WHAT THE EXERCISE ASKS - What are the lines from the top of the entries through the one with "As of 2016-08-05, the"? Write them out exactly, with no pictures.

Recorded data -
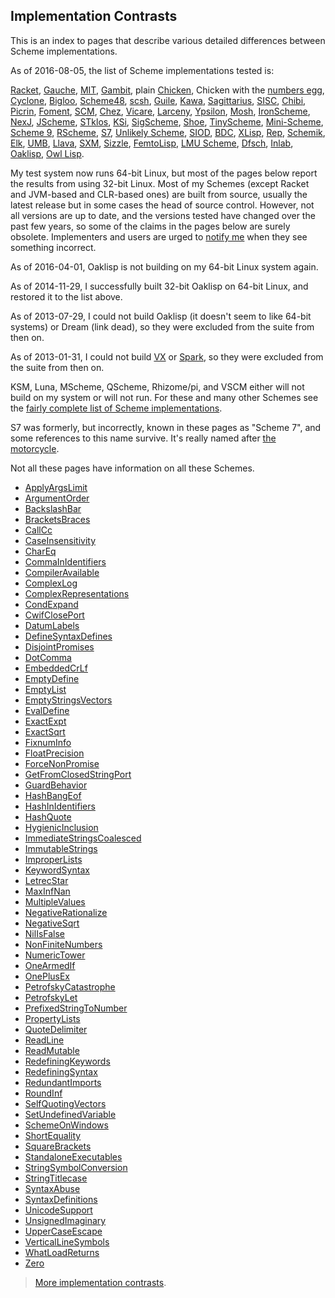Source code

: ## Implementation Contrasts

This is an index to pages that describe various detailed differences between Scheme implementations.

As of 2016-08-05, the list of Scheme implementations tested is:

[Racket](http://racket-lang.org/), [Gauche](http://practical-scheme.net/gauche/), [MIT](http://www.gnu.org/software/mit-scheme/), [Gambit](http://dynamo.iro.umontreal.ca/wiki/index.php/Main_Page), plain [Chicken](http://call-cc.org/), Chicken with the [numbers egg](http://wiki.call-cc.org/eggref/4/numbers), [Cyclone](https://github.com/justinethier/cyclone), [Bigloo](http://www-sop.inria.fr/members/Manuel.Serrano/bigloo/), [Scheme48](http://s48.org/), [scsh](http://www.scsh.net/), [Guile](http://www.gnu.org/software/guile/), [Kawa](http://www.gnu.org/software/kawa/), [Sagittarius](https://code.google.com/p/sagittarius-scheme), [SISC](http://sisc-scheme.org/), [Chibi](https://code.google.com/p/chibi-scheme/), [Picrin](https://github.com/picrin-scheme/picrin), [Foment](https://code.google.com/p/foment/), [SCM](http://people.csail.mit.edu/jaffer/SCM.html), [Chez](http://scheme.com/), [Vicare](http://marcomaggi.github.io/vicare.html), [Larceny](http://www.larcenists.org/), [Ypsilon](https://code.google.com/p/ypsilon/), [Mosh](https://code.google.com/p/mosh-scheme/), [IronScheme](https://github.com/leppie/IronScheme), [NexJ](http://nexj-scheme.org/), [JScheme](http://jscheme.sourceforge.net/jscheme/main.html), [STklos](http://www.stklos.net/), [KSi](http://ksi.sourceforge.net/), [SigScheme](https://code.google.com/p/sigscheme/), [Shoe](http://www.nocrew.org/software-shoe.html), [TinyScheme](http://tinyscheme.sourceforge.net/), [Mini-Scheme](https://github.com/catseye/minischeme), [Scheme 9](http://www.t3x.org/s9fes/), [RScheme](http://www.rscheme.org/rs/index.html), [S7](https://ccrma.stanford.edu/software/snd/snd/s7.html), [Unlikely Scheme](https://marijnhaverbeke.nl/unlikely/), [SIOD](http://people.delphiforums.com/gjc/siod.html), [BDC](http://carlstrom.com/bdc-scheme/), [XLisp](http://www.xlisp.org/), [Rep](http://librep.sourceforge.net/), [Schemik](http://schemik.sourceforge.net/), [Elk](http://sam.zoy.org/elk/), [UMB](http://www.cs.umb.edu/~wrc/scheme/), [Llava](http://llava.org/), [SXM](http://www.malgil.com/sxm/), [Sizzle](http://www.grabmueller.de/martin/www/sizzle/sizzle.en.html), [FemtoLisp](https://github.com/JeffBezanson/femtolisp), [LMU Scheme](http://www.mathematik.uni-muenchen.de/~forster/sw/lmuscheme.html), [Dfsch](http://hakl.net/software/dfsch.en.html), [Inlab](http://www.inlab.de/scheme/), [Oaklisp](http://www.bcl.hamilton.ie/~barak/oaklisp), [Owl Lisp](https://code.google.com/p/owl-lisp/).

My test system now runs 64-bit Linux, but most of the pages below report the results from using 32-bit Linux.  Most of my Schemes (except Racket and JVM-based and CLR-based ones) are built from source, usually the latest release but in some cases the head of source control.  However, not all versions are up to date, and the versions tested have changed over the past few years, so some of the claims in the pages below are surely obsolete.  Implementers and users are urged to [notify me](mailto:cowan@ccil.org) when they see something incorrect.

As of 2016-04-01, Oaklisp is not building on my 64-bit Linux system again.

As of 2014-11-29, I successfully built 32-bit Oaklisp on 64-bit Linux, and restored it to the list above.

As of 2013-07-29, I could not build Oaklisp (it doesn't seem to like 64-bit systems) or Dream (link dead), so they were excluded from the suite from then on.

As of 2013-01-31, I could not build [VX](https://code.google.com/p/vx-scheme/) or [Spark](https://github.com/vijaymathew/spark-scheme), so they were excluded from the suite from then on.

KSM, Luna, MScheme, QScheme, Rhizome/pi, and VSCM either will not build on my system or will not run.  For these and many other Schemes see the [fairly complete list of Scheme implementations](http://community.schemewiki.org/?scheme-faq-standards).

S7 was formerly, but incorrectly, known in these pages as "Scheme 7", and some references to this name survive.  It's really named after [the motorcycle](http://en.wikipedia.org/wiki/Sunbeam_S7_and_S8).

Not all these pages have information on all these Schemes.

* [ApplyArgsLimit](ApplyArgsLimit.md)
* [ArgumentOrder](ArgumentOrder.md)
* [BackslashBar](BackslashBar.md)
* [BracketsBraces](BracketsBraces.md)
* [CallCc](CallCc.md)
* [CaseInsensitivity](CaseInsensitivity.md)
* [CharEq](CharEq.md)
* [CommaInIdentifiers](CommaInIdentifiers.md)
* [CompilerAvailable](CompilerAvailable.md)
* [ComplexLog](ComplexLog.md)
* [ComplexRepresentations](ComplexRepresentations.md)
* [CondExpand](CondExpand.md)
* [CwifClosePort](CwifClosePort.md)
* [DatumLabels](DatumLabels.md)
* [DefineSyntaxDefines](DefineSyntaxDefines.md)
* [DisjointPromises](DisjointPromises.md)
* [DotComma](DotComma.md)
* [EmbeddedCrLf](EmbeddedCrLf.md)
* [EmptyDefine](EmptyDefine.md)
* [EmptyList](EmptyList.md)
* [EmptyStringsVectors](EmptyStringsVectors.md)
* [EvalDefine](EvalDefine.md)
* [ExactExpt](ExactExpt.md)
* [ExactSqrt](ExactSqrt.md)
* [FixnumInfo](FixnumInfo.md)
* [FloatPrecision](FloatPrecision.md)
* [ForceNonPromise](ForceNonPromise.md)
* [GetFromClosedStringPort](GetFromClosedStringPort.md)
* [GuardBehavior](GuardBehavior.md)
* [HashBangEof](HashBangEof.md)
* [HashInIdentifiers](HashInIdentifiers.md)
* [HashQuote](HashQuote.md)
* [HygienicInclusion](HygienicInclusion.md)
* [ImmediateStringsCoalesced](ImmediateStringsCoalesced.md)
* [ImmutableStrings](ImmutableStrings.md)
* [ImproperLists](ImproperLists.md)
* [KeywordSyntax](KeywordSyntax.md)
* [LetrecStar](LetrecStar.md)
* [MaxInfNan](MaxInfNan.md)
* [MultipleValues](MultipleValues.md)
* [NegativeRationalize](NegativeRationalize.md)
* [NegativeSqrt](NegativeSqrt.md)
* [NilIsFalse](NilIsFalse.md)
* [NonFiniteNumbers](NonFiniteNumbers.md)
* [NumericTower](NumericTower.md)
* [OneArmedIf](OneArmedIf.md)
* [OnePlusEx](OnePlusEx.md)
* [PetrofskyCatastrophe](PetrofskyCatastrophe.md)
* [PetrofskyLet](PetrofskyLet.md)
* [PrefixedStringToNumber](PrefixedStringToNumber.md)
* [PropertyLists](PropertyLists.md)
* [QuoteDelimiter](QuoteDelimiter.md)
* [ReadLine](ReadLine.md)
* [ReadMutable](ReadMutable.md)
* [RedefiningKeywords](RedefiningKeywords.md)
* [RedefiningSyntax](RedefiningSyntax.md)
* [RedundantImports](RedundantImports.md)
* [RoundInf](RoundInf.md)
* [SelfQuotingVectors](SelfQuotingVectors.md)
* [SetUndefinedVariable](SetUndefinedVariable.md)
* [SchemeOnWindows](SchemeOnWindows.md)
* [ShortEquality](ShortEquality.md)
* [SquareBrackets](SquareBrackets.md)
* [StandaloneExecutables](StandaloneExecutables.md)
* [StringSymbolConversion](StringSymbolConversion.md)
* [StringTitlecase](StringTitlecase.md)
* [SyntaxAbuse](SyntaxAbuse.md)
* [SyntaxDefinitions](SyntaxDefinitions.md)
* [UnicodeSupport](UnicodeSupport.md)
* [UnsignedImaginary](UnsignedImaginary.md)
* [UpperCaseEscape](UpperCaseEscape.md)
* [VerticalLineSymbols](VerticalLineSymbols.md)
* [WhatLoadReturns](WhatLoadReturns.md)
* [Zero](Zero.md)

> [More implementation contrasts](http://web.mit.edu/~axch/www/scheme/choices.html).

EXPECTED ANSWER -
Source code

: ## Implementation Contrasts

This is an index to pages that describe various detailed differences between Scheme implementations.

As of 2016-08-05, the list of Scheme implementations tested is:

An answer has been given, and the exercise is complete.